Work to be completed:
Of the lines below, count those containing the word "directory". Reply with the number alone.

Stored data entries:
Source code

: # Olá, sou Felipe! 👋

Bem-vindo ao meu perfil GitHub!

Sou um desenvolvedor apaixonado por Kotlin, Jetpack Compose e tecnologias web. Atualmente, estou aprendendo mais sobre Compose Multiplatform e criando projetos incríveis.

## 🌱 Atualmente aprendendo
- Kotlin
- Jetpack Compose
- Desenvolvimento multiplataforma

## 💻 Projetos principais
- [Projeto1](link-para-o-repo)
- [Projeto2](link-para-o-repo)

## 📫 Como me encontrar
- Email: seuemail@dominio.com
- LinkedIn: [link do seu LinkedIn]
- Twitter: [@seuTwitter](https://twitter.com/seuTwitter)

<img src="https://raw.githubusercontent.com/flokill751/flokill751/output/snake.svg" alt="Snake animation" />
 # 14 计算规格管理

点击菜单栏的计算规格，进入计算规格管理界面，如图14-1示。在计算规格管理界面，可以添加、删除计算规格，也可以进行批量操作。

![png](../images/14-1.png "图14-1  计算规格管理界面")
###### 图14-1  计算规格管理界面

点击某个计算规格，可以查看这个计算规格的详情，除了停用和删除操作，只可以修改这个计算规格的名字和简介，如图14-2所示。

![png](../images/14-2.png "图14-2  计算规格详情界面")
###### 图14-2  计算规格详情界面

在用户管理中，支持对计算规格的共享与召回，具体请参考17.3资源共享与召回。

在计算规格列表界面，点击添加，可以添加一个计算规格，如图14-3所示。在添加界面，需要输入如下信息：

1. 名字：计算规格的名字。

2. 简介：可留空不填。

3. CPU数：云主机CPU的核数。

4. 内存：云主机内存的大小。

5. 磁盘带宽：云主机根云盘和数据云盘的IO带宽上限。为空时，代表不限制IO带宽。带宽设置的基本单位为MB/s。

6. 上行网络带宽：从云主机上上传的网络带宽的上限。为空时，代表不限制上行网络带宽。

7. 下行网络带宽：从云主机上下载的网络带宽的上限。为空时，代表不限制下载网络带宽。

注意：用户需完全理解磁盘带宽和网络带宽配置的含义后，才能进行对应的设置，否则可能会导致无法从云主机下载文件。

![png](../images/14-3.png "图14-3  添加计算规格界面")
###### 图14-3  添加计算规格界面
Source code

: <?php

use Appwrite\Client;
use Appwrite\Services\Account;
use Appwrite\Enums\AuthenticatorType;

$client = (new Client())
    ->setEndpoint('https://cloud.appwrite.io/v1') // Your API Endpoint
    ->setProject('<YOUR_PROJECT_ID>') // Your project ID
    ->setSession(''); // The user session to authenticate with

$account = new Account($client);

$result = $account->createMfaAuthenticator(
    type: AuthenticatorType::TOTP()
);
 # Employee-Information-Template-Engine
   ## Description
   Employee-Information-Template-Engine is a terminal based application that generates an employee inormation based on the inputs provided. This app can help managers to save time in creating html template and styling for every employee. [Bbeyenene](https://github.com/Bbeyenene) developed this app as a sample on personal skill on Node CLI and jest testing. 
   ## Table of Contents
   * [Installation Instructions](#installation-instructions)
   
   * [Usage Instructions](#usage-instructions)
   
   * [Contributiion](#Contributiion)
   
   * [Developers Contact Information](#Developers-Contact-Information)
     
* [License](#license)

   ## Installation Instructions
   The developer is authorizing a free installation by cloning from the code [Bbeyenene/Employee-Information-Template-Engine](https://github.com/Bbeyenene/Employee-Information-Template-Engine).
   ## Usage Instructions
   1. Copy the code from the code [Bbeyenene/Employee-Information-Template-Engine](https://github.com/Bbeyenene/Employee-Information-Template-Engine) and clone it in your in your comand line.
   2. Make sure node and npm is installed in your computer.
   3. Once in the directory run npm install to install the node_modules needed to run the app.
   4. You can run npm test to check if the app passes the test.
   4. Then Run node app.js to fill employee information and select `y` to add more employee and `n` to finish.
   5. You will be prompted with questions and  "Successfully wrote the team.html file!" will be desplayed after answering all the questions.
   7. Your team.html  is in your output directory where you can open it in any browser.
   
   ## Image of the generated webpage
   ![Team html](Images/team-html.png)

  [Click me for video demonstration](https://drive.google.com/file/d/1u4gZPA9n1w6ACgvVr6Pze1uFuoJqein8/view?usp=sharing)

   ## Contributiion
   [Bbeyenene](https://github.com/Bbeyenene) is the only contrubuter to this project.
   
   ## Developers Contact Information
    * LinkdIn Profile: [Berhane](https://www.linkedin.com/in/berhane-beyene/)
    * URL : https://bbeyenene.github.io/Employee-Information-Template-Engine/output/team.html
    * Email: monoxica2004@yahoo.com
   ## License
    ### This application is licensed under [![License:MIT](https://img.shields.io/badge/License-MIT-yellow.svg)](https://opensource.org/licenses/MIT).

Exercise response:
2